What Parents Should Know
Parents need to know this movie has some mature material for
a PG-13, including crude humor, sexual references, underage
drinking, and comic violence. There is a prank involving a
pregnancy test. Cady allows her home to be taken over by
partying teens, gets drunk, and throws up. A child watches
"Girls Gone Wild" and imitates it. A girl refers to herself as
"half a virgin" and there is a joke about girl-girl kissing. A
strength of the movie is its positive portrayal of diverse
characters, including disabled, gay, and minority students.
Families can talk about how the elements that determine status
for teenagers are different from those that determine status in
the adult world, at work and with friends and family. They
could use this movie to begin a discussion about the way that
the girls they know treat each other, and what they can do to
encourage them to be kinder and more supportive.

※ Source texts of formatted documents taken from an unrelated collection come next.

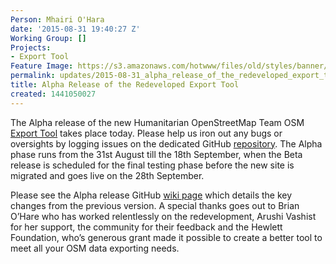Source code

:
 ```yaml
---
Person: Mhairi O'Hara
date: '2015-08-31 19:40:27 Z'
Working Group: []
Projects:
- Export Tool
Feature Image: https://s3.amazonaws.com/hotwww/files/old/styles/banner/public/export_tool.png
permalink: updates/2015-08-31_alpha_release_of_the_redeveloped_export_tool_
title: Alpha Release of the Redeveloped Export Tool
created: 1441050027
---
```

<p><span class="s1">The Alpha release of the new Humanitarian OpenStreetMap Team OSM <a href="http://hot.geoweb.io/en/jobs/create/">Export Tool</a> takes place today. Please help us iron out any bugs or oversights by logging issues on the dedicated GitHub <a href="The%20Alpha%20release%20of%20the%20redevelopment%20of%20the%20Humanitarian%20OpenStreetMap%20Team%20OSM%20Export%20Tool%20takes%20place%20today.%20Please%20help%20us%20iron%20out%20any%20bugs%20or%20oversights%20by%20logging%20issues%20on%20the%20dedicated%20GitHub%20repository.%20The%20Alpha%20phase%20runs%20from%20the%2031st%20August%20till%20the%2018th%20September,%20when%20the%20Beta%20release%20is%20scheduled%20for%20the%20final%20testing%20phase%20before%20the%20new%20site%20is%20migrated%20and%20goes%20live%20on%20the%2028th%20September.%20Please%20see%20the%20Alpha%20release%20GitHub%20wiki%20page%20(https://github.com/hotosm/osm-export-tool2/wiki/Alpha-Release%20%20which%20details%20the%20key%20changes%20from%20the%20previous%20version.%20A%20special%20thanks%20goes%20out%20to%20our%20amazing%20developer%20Brian%20O’Hare%20who%20has%20worked%20relentlessly%20on%20the%20redevelopment,%20Arushi%20Vashist%20for%20supporting%20the%20work,%20the%20community%20for%20their%20feedback%20and%20the%20Hewlett%20Foundation,%20who’s%20generous%20grant%20made%20it%20possible%20to%20create%20a%20better%20tool%20to%20meet%20all%20your%20OSM%20data%20exporting%20needs.">repository</a>. The Alpha phase runs from the 31st August till the 18th September, when the Beta release is scheduled for the final testing phase before the new site is migrated and goes live on the 28th September.</span></p><p><!--break--></p><p><span class="s1">Please see the Alpha release GitHub <a href="https://github.com/hotosm/osm-export-tool2/wiki/Alpha-Release%20">wiki page</a> which details the key changes from the previous version. A special thanks goes out to Brian O’Hare who has worked relentlessly on the redevelopment, Arushi Vashist for her support, the community for their feedback and the Hewlett Foundation, who’s generous grant made it possible to create a better tool to meet all your OSM data exporting needs.</span></p>
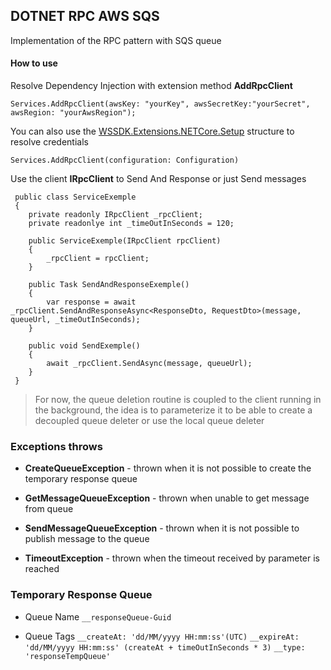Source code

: ## DOTNET RPC AWS SQS
Implementation of the RPC pattern with SQS queue

#### How to use
Resolve Dependency Injection with extension method **AddRpcClient**
```dotnet
Services.AddRpcClient(awsKey: "yourKey", awsSecretKey:"yourSecret", awsRegion: "yourAwsRegion");
```

You can also use the [WSSDK.Extensions.NETCore.Setup](https://docs.aws.amazon.com/sdk-for-net/v3/developer-guide/net-dg-config-netcore.html) structure to resolve credentials
```dotnet
Services.AddRpcClient(configuration: Configuration)
```

Use the client **IRpcClient** to Send And Response or just Send messages

```dotnet
 public class ServiceExemple
 {
    private readonly IRpcClient _rpcClient;
    private readonlye int _timeOutInSeconds = 120;

    public ServiceExemple(IRpcClient rpcClient)
    {
        _rpcClient = rpcClient;
    }

    public Task SendAndResponseExemple()
    {
        var response = await _rpcClient.SendAndResponseAsync<ResponseDto, RequestDto>(message, queueUrl, _timeOutInSeconds);
    }

    public void SendExemple()
    {
        await _rpcClient.SendAsync(message, queueUrl);
    }
 }
```

> For now, the queue deletion routine is coupled to the client running in the background, the idea is to parameterize it to be able to create a decoupled queue deleter or use the local queue deleter

### Exceptions throws

- **CreateQueueException** - thrown when it is not possible to create the temporary response queue

- **GetMessageQueueException** - thrown when unable to get message from queue

- **SendMessageQueueException** - thrown when it is not possible to publish message to the queue

- **TimeoutException** - thrown when the timeout received by parameter is reached

### Temporary Response Queue

- Queue Name
`__responseQueue-Guid
`

- Queue Tags
`
    __createAt: 'dd/MM/yyyy HH:mm:ss'(UTC)
`
`
    __expireAt: 'dd/MM/yyyy HH:mm:ss' (createAt + timeOutInSeconds * 3)
`
`
    __type: 'responseTempQueue'
`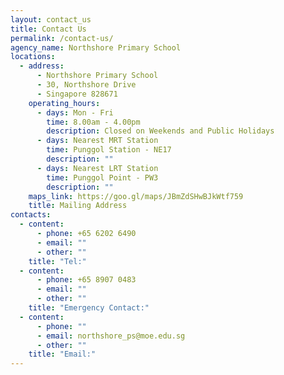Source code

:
 ```yaml
---
layout: contact_us
title: Contact Us
permalink: /contact-us/
agency_name: Northshore Primary School
locations:
  - address:
      - Northshore Primary School
      - 30, Northshore Drive
      - Singapore 828671
    operating_hours:
      - days: Mon - Fri
        time: 8.00am - 4.00pm
        description: Closed on Weekends and Public Holidays
      - days: Nearest MRT Station
        time: Punggol Station - NE17
        description: ""
      - days: Nearest LRT Station
        time: Punggol Point - PW3
        description: ""
    maps_link: https://goo.gl/maps/JBmZdSHwBJkWtf759
    title: Mailing Address
contacts:
  - content:
      - phone: +65 6202 6490
      - email: ""
      - other: ""
    title: "Tel:"
  - content:
      - phone: +65 8907 0483
      - email: ""
      - other: ""
    title: "Emergency Contact:"
  - content:
      - phone: ""
      - email: northshore_ps@moe.edu.sg
      - other: ""
    title: "Email:"
---
```

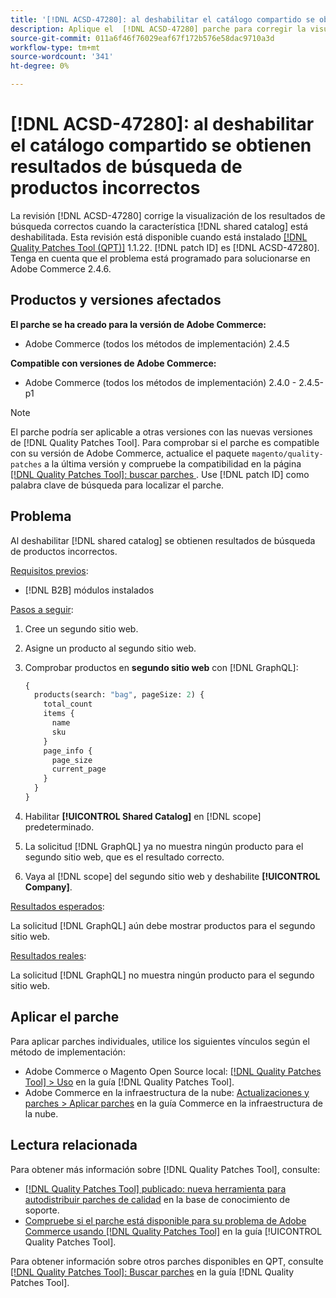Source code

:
 ```yaml
---
title: '[!DNL ACSD-47280]: al deshabilitar el catálogo compartido se obtienen resultados de búsqueda de productos incorrectos'
description: Aplique el  [!DNL ACSD-47280] parche para corregir la visualización de los resultados de búsqueda correctos cuando la función de catálogo compartido esté deshabilitada.
source-git-commit: 011a6f46f76029eaf67f172b576e58dac9710a3d
workflow-type: tm+mt
source-wordcount: '341'
ht-degree: 0%

---
```


# [!DNL ACSD-47280]: al deshabilitar el catálogo compartido se obtienen resultados de búsqueda de productos incorrectos

La revisión [!DNL ACSD-47280] corrige la visualización de los resultados de búsqueda correctos cuando la característica [!DNL shared catalog] está deshabilitada. Esta revisión está disponible cuando está instalado [[!DNL Quality Patches Tool (QPT)]](https://experienceleague.adobe.com/es/docs/commerce-operations/tools/quality-patches-tool/quality-patches-tool-to-self-serve-quality-patches) 1.1.22. [!DNL patch ID] es [!DNL ACSD-47280]. Tenga en cuenta que el problema está programado para solucionarse en Adobe Commerce 2.4.6.

## Productos y versiones afectados

**El parche se ha creado para la versión de Adobe Commerce:**
* Adobe Commerce (todos los métodos de implementación) 2.4.5

**Compatible con versiones de Adobe Commerce:**
* Adobe Commerce (todos los métodos de implementación) 2.4.0 - 2.4.5-p1

>[!NOTE]
>
>El parche podría ser aplicable a otras versiones con las nuevas versiones de [!DNL Quality Patches Tool]. Para comprobar si el parche es compatible con su versión de Adobe Commerce, actualice el paquete `magento/quality-patches` a la última versión y compruebe la compatibilidad en la página [[!DNL Quality Patches Tool]: buscar parches ](https://experienceleague.adobe.com/tools/commerce-quality-patches/index.html?lang=es). Use [!DNL patch ID] como palabra clave de búsqueda para localizar el parche.

## Problema

Al deshabilitar [!DNL shared catalog] se obtienen resultados de búsqueda de productos incorrectos.

<u>Requisitos previos</u>:

* [!DNL B2B] módulos instalados

<u>Pasos a seguir</u>:

1. Cree un segundo sitio web.
1. Asigne un producto al segundo sitio web.
1. Comprobar productos en **segundo sitio web** con [!DNL GraphQL]:

   ```GraphQL
   {
     products(search: "bag", pageSize: 2) {
       total_count
       items {
         name
         sku
       }
       page_info {
         page_size
         current_page
       }
     }
   }
   ```

1. Habilitar **[!UICONTROL Shared Catalog]** en [!DNL scope] predeterminado.
1. La solicitud [!DNL GraphQL] ya no muestra ningún producto para el segundo sitio web, que es el resultado correcto.
1. Vaya al [!DNL scope] del segundo sitio web y deshabilite **[!UICONTROL Company]**.

<u>Resultados esperados</u>:

La solicitud [!DNL GraphQL] aún debe mostrar productos para el segundo sitio web.

<u>Resultados reales</u>:

La solicitud [!DNL GraphQL] no muestra ningún producto para el segundo sitio web.

## Aplicar el parche

Para aplicar parches individuales, utilice los siguientes vínculos según el método de implementación:

* Adobe Commerce o Magento Open Source local: [[!DNL Quality Patches Tool] > Uso](/help/tools/quality-patches-tool/usage.md) en la guía [!DNL Quality Patches Tool].
* Adobe Commerce en la infraestructura de la nube: [Actualizaciones y parches > Aplicar parches](https://experienceleague.adobe.com/docs/commerce-cloud-service/user-guide/develop/upgrade/apply-patches.html?lang=es) en la guía Commerce en la infraestructura de la nube.

## Lectura relacionada

Para obtener más información sobre [!DNL Quality Patches Tool], consulte:

* [[!DNL Quality Patches Tool] publicado: nueva herramienta para autodistribuir parches de calidad](https://experienceleague.adobe.com/es/docs/commerce-operations/tools/quality-patches-tool/quality-patches-tool-to-self-serve-quality-patches) en la base de conocimiento de soporte.
* [Compruebe si el parche está disponible para su problema de Adobe Commerce usando [!DNL Quality Patches Tool]](/help/tools/quality-patches-tool/patches-available-in-qpt/check-patch-for-magento-issue-with-magento-quality-patches.md) en la guía [!UICONTROL Quality Patches Tool].


Para obtener información sobre otros parches disponibles en QPT, consulte [[!DNL Quality Patches Tool]: Buscar parches](https://experienceleague.adobe.com/tools/commerce-quality-patches/index.html?lang=es) en la guía [!DNL Quality Patches Tool].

Queen Bees and Wannabes, a non-fiction book by Rosalind Wiseman about alpha girls and the impact they have on everyone else, has been adapted by Saturday Night Live head writer (and Weekend Update anchor) Tina Fey into a movie about a girl who takes on a ruling clique. Previously homeschooled by her zoologist parents while living in Africa, Cady (Lindsay Lohan) moves to Evanston, Illinois and attends high school. Cady finds herself having a hard time understanding the social norms in the school, and is drawn to the "the Plastics," the most popular clique in the school.
Screenwriter Tina Fey, who appears as a sympathetic teacher, has a good sense of how girls like Regina operate to establish their domination, appearing to be sweet and supportive but in reality being competitive, duplicitous and manipulative, and always surrounding themselves with people who will add to their power and not challenge them. And Fey's superb sense of comedy gives the script has some biting humor. Her Saturday Night Live colleagues lend support to the cast, with Tim Meadows as the school principal, Ana Gasteyer as Cady's mother, and Amy Poehler superb as Regina's mother, who insists, "I'm not like a regular mom; I'm a cool mom!"
There is much that is fresh and sharp in this movie. But it has an uncertain hold on its plot and ends up pulling some of its punches and throwing in teen comedy clichés we have seen endlessly in dozens of movies that all blur together.